Ein Hinweis vorab, der in den meisten GEO-Ratgebern fehlt: Offiziell dokumentiert hat bisher nur Google, wie seine KI-Funktionen Inhalte auswählen.3 Für ChatGPT, Perplexity und Gemini gibt es keine vergleichbare Dokumentation – dort stützt sich jede Empfehlung auf Studien und Beobachtungen aus der Praxis. Deshalb trägt in dieser Checkliste jede Maßnahme ein Evidenz-Level: gesichert, beobachtet oder experimentell. Was genau dahintersteckt, lesen Sie weiter unten – die ausführliche Einordnung von Googles Leitfaden finden Sie in meiner Analyse zur GEO-Optimierung in der AI-Suche.
Schritt 1: Die Website für die KI öffnen
Wenn die KI Ihre Website technisch nicht sauber lesen kann, kann sie Ihre Marke auch nicht in ihren Antworten verwenden – so gut Ihre Inhalte auch sein mögen. Bevor es um Texte geht, muss also die technische Tür offen stehen: für die Crawler von ChatGPT, Perplexity und Google, und in einer Form, die Maschinen eindeutig verstehen.

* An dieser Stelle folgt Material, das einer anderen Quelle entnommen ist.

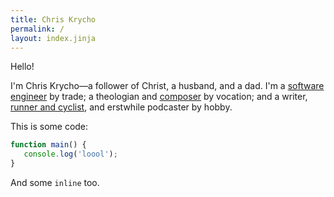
 ```yaml
---
title: Chris Krycho
permalink: /
layout: index.jinja
---
```


Hello!

I'm Chris Krycho—a follower of Christ, a husband, and a dad. I'm a [software engineer](/cv/) by trade; a theologian and [composer](https://music.chriskrycho.com) by vocation; and a writer, [runner and cyclist](https://www.strava.com/athletes/chriskrycho), and erstwhile podcaster by hobby.

This is some code:

```ts
function main() {
   console.log('loool');
}
```

And some `inline` too.

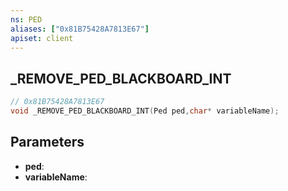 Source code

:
 ```yaml
---
ns: PED
aliases: ["0x81B75428A7813E67"]
apiset: client
---
```

## _REMOVE_PED_BLACKBOARD_INT

```c
// 0x81B75428A7813E67
void _REMOVE_PED_BLACKBOARD_INT(Ped ped,char* variableName);
```


## Parameters
* **ped**:
* **variableName**:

Und die viel zitierte llms.txt? Kann ergänzend sinnvoll sein, ist aber Evidenz-Level „experimentell”: Google erklärt ausdrücklich, dass sie keine Voraussetzung für die Sichtbarkeit in AI Overviews ist3 – und ob ChatGPT oder Perplexity sie auswerten, ist bislang nicht belegt. Der Aufwand ist gering, also spricht nichts dagegen. Nur als „kritisch” sollte sie Ihnen niemand verkaufen.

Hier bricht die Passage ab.